Here are some common scenarios of using the `kubectl exec` command.

• Log tailing.

kubectl exec nginx -- tail -f /var/log/nginx/access.log

• SQL command execution.

kubectl exec mysql -- mysql -h localhost:3306 -u user --password=password -e "select * from users;"

• Retrieve environment variables.

kubectl exec apache -- printenv

Using the `kubectl exec` command is more for investigation purposes, as the changes directly done inside the container are not permanent. There is also a use case in which you can make temporary changes to the application code as a quick verification of potential fixes. Once the pod is restarted or recreated, it will reset back to the default state. It should be powerful enough to debug most of the situations.

Diagnose Issues by kubectl Describe

The `kubectl describe` command is a strong command that can give you super detailed information about any Kubernetes resources. Normally, this command could be used in various situations, but we will only focus on its debugging power. If previous `kubectl` commands are for application-level debugging, this command is more for Kubernetes-level debugging.

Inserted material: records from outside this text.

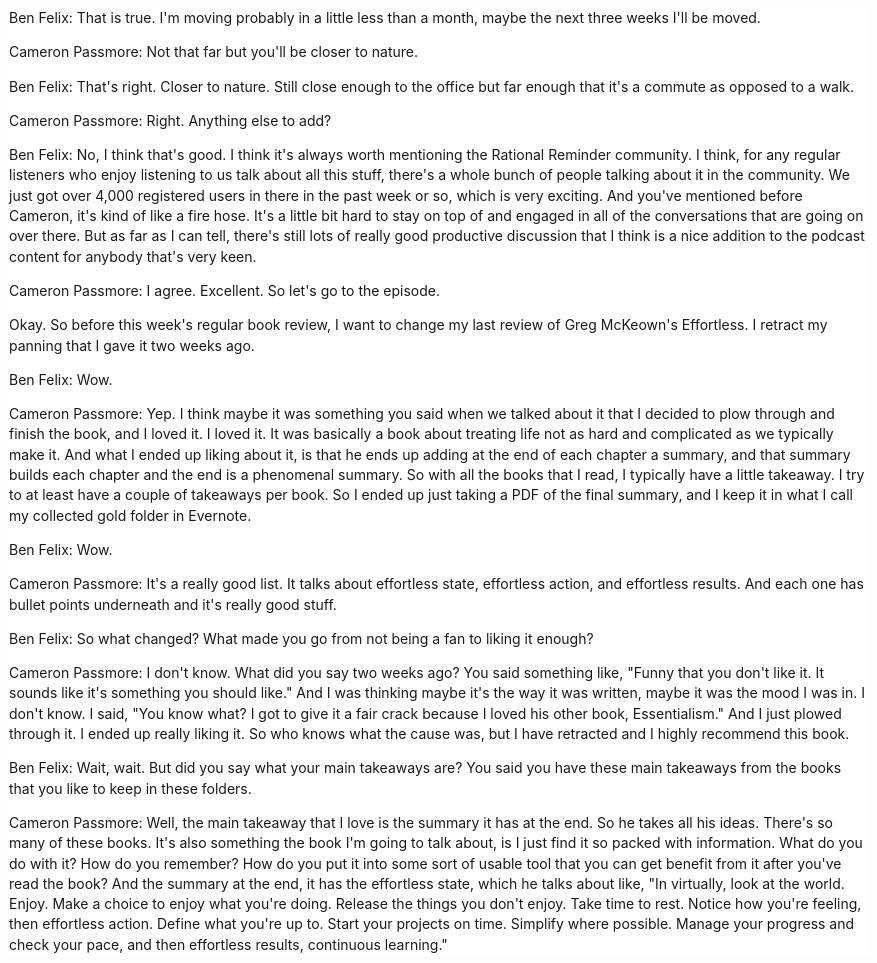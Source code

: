 Ben Felix: That is true. I'm moving probably in a little less than a month, maybe the next three weeks I'll be moved.

Cameron Passmore: Not that far but you'll be closer to nature.

Ben Felix: That's right. Closer to nature. Still close enough to the office but far enough that it's a commute as opposed to a walk.

Cameron Passmore: Right. Anything else to add?

Ben Felix: No, I think that's good. I think it's always worth mentioning the Rational Reminder community. I think, for any regular listeners who enjoy listening to us talk about all this stuff, there's a whole bunch of people talking about it in the community. We just got over 4,000 registered users in there in the past week or so, which is very exciting. And you've mentioned before Cameron, it's kind of like a fire hose. It's a little bit hard to stay on top of and engaged in all of the conversations that are going on over there. But as far as I can tell, there's still lots of really good productive discussion that I think is a nice addition to the podcast content for anybody that's very keen.

Cameron Passmore: I agree. Excellent. So let's go to the episode.

Okay. So before this week's regular book review, I want to change my last review of Greg McKeown's Effortless. I retract my panning that I gave it two weeks ago.

Ben Felix: Wow.

Cameron Passmore: Yep. I think maybe it was something you said when we talked about it that I decided to plow through and finish the book, and I loved it. I loved it. It was basically a book about treating life not as hard and complicated as we typically make it. And what I ended up liking about it, is that he ends up adding at the end of each chapter a summary, and that summary builds each chapter and the end is a phenomenal summary. So with all the books that I read, I typically have a little takeaway. I try to at least have a couple of takeaways per book. So I ended up just taking a PDF of the final summary, and I keep it in what I call my collected gold folder in Evernote.

Ben Felix: Wow.

Cameron Passmore: It's a really good list. It talks about effortless state, effortless action, and effortless results. And each one has bullet points underneath and it's really good stuff.

Ben Felix: So what changed? What made you go from not being a fan to liking it enough?

Cameron Passmore: I don't know. What did you say two weeks ago? You said something like, "Funny that you don't like it. It sounds like it's something you should like." And I was thinking maybe it's the way it was written, maybe it was the mood I was in. I don't know. I said, "You know what? I got to give it a fair crack because I loved his other book, Essentialism." And I just plowed through it. I ended up really liking it. So who knows what the cause was, but I have retracted and I highly recommend this book.

Ben Felix: Wait, wait. But did you say what your main takeaways are? You said you have these main takeaways from the books that you like to keep in these folders.

Cameron Passmore: Well, the main takeaway that I love is the summary it has at the end. So he takes all his ideas. There's so many of these books. It's also something the book I'm going to talk about, is I just find it so packed with information. What do you do with it? How do you remember? How do you put it into some sort of usable tool that you can get benefit from it after you've read the book? And the summary at the end, it has the effortless state, which he talks about like, "In virtually, look at the world. Enjoy. Make a choice to enjoy what you're doing. Release the things you don't enjoy. Take time to rest. Notice how you're feeling, then effortless action. Define what you're up to. Start your projects on time. Simplify where possible. Manage your progress and check your pace, and then effortless results, continuous learning."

We mainly focus on the Events section in the output. This section shows all the recent events about the described resources. You can see what actions have been done by which Kubernetes component, and then trace the root cause.

Here is an example of describing a Pod. In the Events section, you can see the Pod failed to schedule due to `ErrImagePull` and `ImagePullBackOff` errors, which were caused by the failure to pull the image. For sure, failing to pull an image could be related to many possibilities. However, the events give you a starting point for finding the root cause.

Best Practice and Tips

The `kubectl` commands have already saved us from having a headache about debugging on the Kubernetes clusters. However, we can still apply some better practices to make the whole process more effective, especially for real-world use cases.

Here I will give you some best practices and tips to apply while debugging on Kubernetes with `kubectl`.

1. Labeling.
   Make sure the resources like Pods, Deployments, and Services are properly labeled, which helps you to identify corresponding resources easily. 
2. Resources isolation by namespace
   Namespace is a logical grouping in Kubernetes. Organize your resources by isolating them into corresponding namespaces. You can debug the application more easily while all the related resources are grouped. 
3. Standardize the log format
   It is common for applications to have different log formats. But it could be confusing or misleading which slows down the debugging process. The better understandable format, the less chance to make mistakes.
4. Automated workflows
   Repeating errors and false positives are annoying during debugging. They could confuse you in finding the real issue. It is also time-consuming to handle those unrelated items repeatedly. You should implement an automated workflow to reduce manual intervention and repeat tasks.
5. Multiple environments
   Roll-out of undetected issues to the production environment is a popular mistake. With multiple environments and proper deployment methods, we can detect issues earlier and debug them in a non-production environment. It prevents us from having service downtime due to the debugging process. And don’t debug directly on the production environment unless necessary.
6. Security control
   The `kubectl` tool is powerful and it allows users to access the data and even modify them during their debugging process. It is convenient before any security issues. You should restrict user permissions using the RBAC system in Kubernetes according to their job functions. Make sure only authorized users can perform actions on the cluster. Also, review the security policies regularly.

Conclusion

In this article, we have covered the topic of debugging on the Kubernetes cluster. I have introduced three powerful `kubectl` commands to help with the debugging process. With the tips and the best practices section, you should have known more about an effective, secure, and reliable way to improve your current workflows. 

Remember, always be cautious while executing any commands.